What happens when your dreams are too many to count? One day I want to be a professional writer, and then the next I want to be an interior decorator. And then some days, I’m content with being a homemaker. But I have a longing that has been stirring in me for decades. Being a wife and mother isn’t all that I am created to be. I want to be more. I want to grow more and achieve more. Not for the sake of achievement, but for the sake of fulfillment. I sit and I dream and I plan. But, the getting started, and most of all, pushing through….eh, not so much.

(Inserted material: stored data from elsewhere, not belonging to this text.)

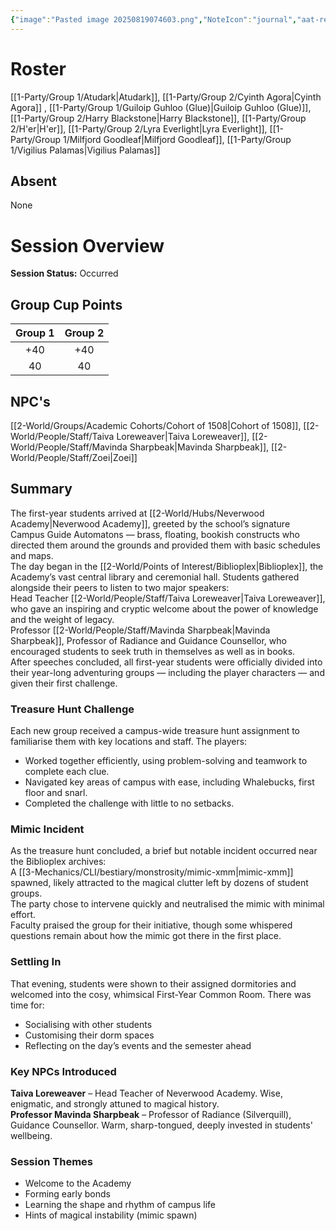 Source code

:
 ```yaml
---
{"image":"Pasted image 20250819074603.png","NoteIcon":"journal","aat-render-enabled":true,"fc-category":["Main Story"],"fc-display-name":"Orientation Day","sessionstatus":"Occurred","type":"Session Journal","sessionDate":"2025-07-12","players":8,"OneLiner":"Settling in & Scavenger Hunt","timelines":["journal"],"tags":["journal","#Category/Journal"],"obsidianUIMode":"preview","sessionRoster":["[[1-Party/Group 1/Atudark.md|Atudark]]","[[1-Party/Group 2/Cyinth Agora.md|Cyinth Agora]]","[[1-Party/Group 1/Guiloip Guhloo (Glue).md|Guiloip Guhloo (Glue)]]","[[1-Party/Group 2/Harry Blackstone.md|Harry Blackstone]]","[[1-Party/Group 2/H'er.md|H'er]]","[[1-Party/Group 2/Lyra Everlight.md|Lyra Everlight]]","[[1-Party/Group 1/Milfjord Goodleaf.md|Milfjord Goodleaf]]","[[1-Party/Group 1/Vigilius Palamas.md|Vigilius Palamas]]"],"sessionAbsent":null,"sessionNPC":["[[Cohort of 1508|Cohort of 1508]]","[[Taiva Loreweaver|Taiva Loreweaver]]","[[Mavinda Sharpbeak|Mavinda Sharpbeak]]","[[Zoei|Zoei]]"],"dg-publish":true,"dg-path":"Session Journals/2025-07-12 - Orientation Day.md","permalink":"/session-journals/2025-07-12-orientation-day/","dgPassFrontmatter":true,"updated":"2025-10-04T12:40:26.000+01:00"}
---
```



# Roster 

[[1-Party/Group 1/Atudark\|Atudark]], [[1-Party/Group 2/Cyinth Agora\|Cyinth Agora]] , [[1-Party/Group 1/Guiloip Guhloo (Glue)\|Guiloip Guhloo (Glue)]], [[1-Party/Group 2/Harry Blackstone\|Harry Blackstone]], [[1-Party/Group 2/H'er\|H'er]], [[1-Party/Group 2/Lyra Everlight\|Lyra Everlight]], [[1-Party/Group 1/Milfjord Goodleaf\|Milfjord Goodleaf]], [[1-Party/Group 1/Vigilius Palamas\|Vigilius Palamas]]


## Absent

None

# Session Overview

**Session Status:**  Occurred

## Group Cup Points

| Group 1 | Group 2 |
| :-----: | :-----: |
|   +40   |   +40   |
|   40    |   40    |

## NPC's


[[2-World/Groups/Academic Cohorts/Cohort of 1508\|Cohort of 1508]], [[2-World/People/Staff/Taiva Loreweaver\|Taiva Loreweaver]], [[2-World/People/Staff/Mavinda Sharpbeak\|Mavinda Sharpbeak]], [[2-World/People/Staff/Zoei\|Zoei]]

## Summary
The first-year students arrived at [[2-World/Hubs/Neverwood Academy\|Neverwood Academy]], greeted by the school’s signature Campus Guide Automatons — brass, floating, bookish constructs who directed them around the grounds and provided them with basic schedules and maps.  
The day began in the [[2-World/Points of Interest/Biblioplex\|Biblioplex]], the Academy’s vast central library and ceremonial hall. Students gathered alongside their peers to listen to two major speakers:  
Head Teacher [[2-World/People/Staff/Taiva Loreweaver\|Taiva Loreweaver]], who gave an inspiring and cryptic welcome about the power of knowledge and the weight of legacy.  
Professor [[2-World/People/Staff/Mavinda Sharpbeak\|Mavinda Sharpbeak]], Professor of Radiance and Guidance Counsellor, who encouraged students to seek truth in themselves as well as in books.  
After speeches concluded, all first-year students were officially divided into their year-long adventuring groups — including the player characters — and given their first challenge.

### Treasure Hunt Challenge

Each new group received a campus-wide treasure hunt assignment to familiarise them with key locations and staff. The players:

* Worked together efficiently, using problem-solving and teamwork to complete each clue.  
* Navigated key areas of campus with ease, including Whalebucks, first floor and snarl.  
* Completed the challenge with little to no setbacks.

### Mimic Incident

As the treasure hunt concluded, a brief but notable incident occurred near the Biblioplex archives:  
A [[3-Mechanics/CLI/bestiary/monstrosity/mimic-xmm\|mimic-xmm]] spawned, likely attracted to the magical clutter left by dozens of student groups.  
The party chose to intervene quickly and neutralised the mimic with minimal effort.  
Faculty praised the group for their initiative, though some whispered questions remain about how the mimic got there in the first place.

### Settling In

That evening, students were shown to their assigned dormitories and welcomed into the cosy, whimsical First-Year Common Room. There was time for:

* Socialising with other students  
* Customising their dorm spaces  
* Reflecting on the day’s events and the semester ahead

### Key NPCs Introduced

**Taiva Loreweaver** – Head Teacher of Neverwood Academy. Wise, enigmatic, and strongly attuned to magical history.  
**Professor Mavinda Sharpbeak** – Professor of Radiance (Silverquill), Guidance Counsellor. Warm, sharp-tongued, deeply invested in students' wellbeing.

### Session Themes

* Welcome to the Academy  
* Forming early bonds  
* Learning the shape and rhythm of campus life  
* Hints of magical instability (mimic spawn)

Enter….fear of failure. And the mentality that there are many others doing the exact same thing. And more often than not, nothing comes of it. Or perhaps, maybe something does? Why is the standard of achievement measured by money, and recognition? Why can’t we do something that we love without the internal pressure of building an empire? I’d like to see what happens when we, as women, just do the damn thing, because it feeds our souls and our deepest longings. That should be the standard for success. Starting a revolution of women who find their capability and strength outside of the “traditional” roles of a caretaker. Let’s be caretakers of ourselves. Learning that the love of self is not selfish. It’s perhaps the kindest gift that we can bring to ourselves and the world. What if our biggest achievement is actually learning that we must not neglect who we are? So, start dreaming again. And tell yourself that a dream is still a dream even if the flame burns out faster than you’d hoped. Because the dreams aren’t dead just because the fire is dying down. All it takes is one tiny ember to start again. Even if it’s a slow burn.
I’ll take fulfillment over “success” any day of the week. So, I’m resisting the patriarchy and all of the other systems that try to tell me who I am. Mary Oliver would ask what we are doing with our one “wild and precious life”. For now, you’ll find me pouring my soul out onto these pages that no one is reading. This is my healing journey. My story. What is yours?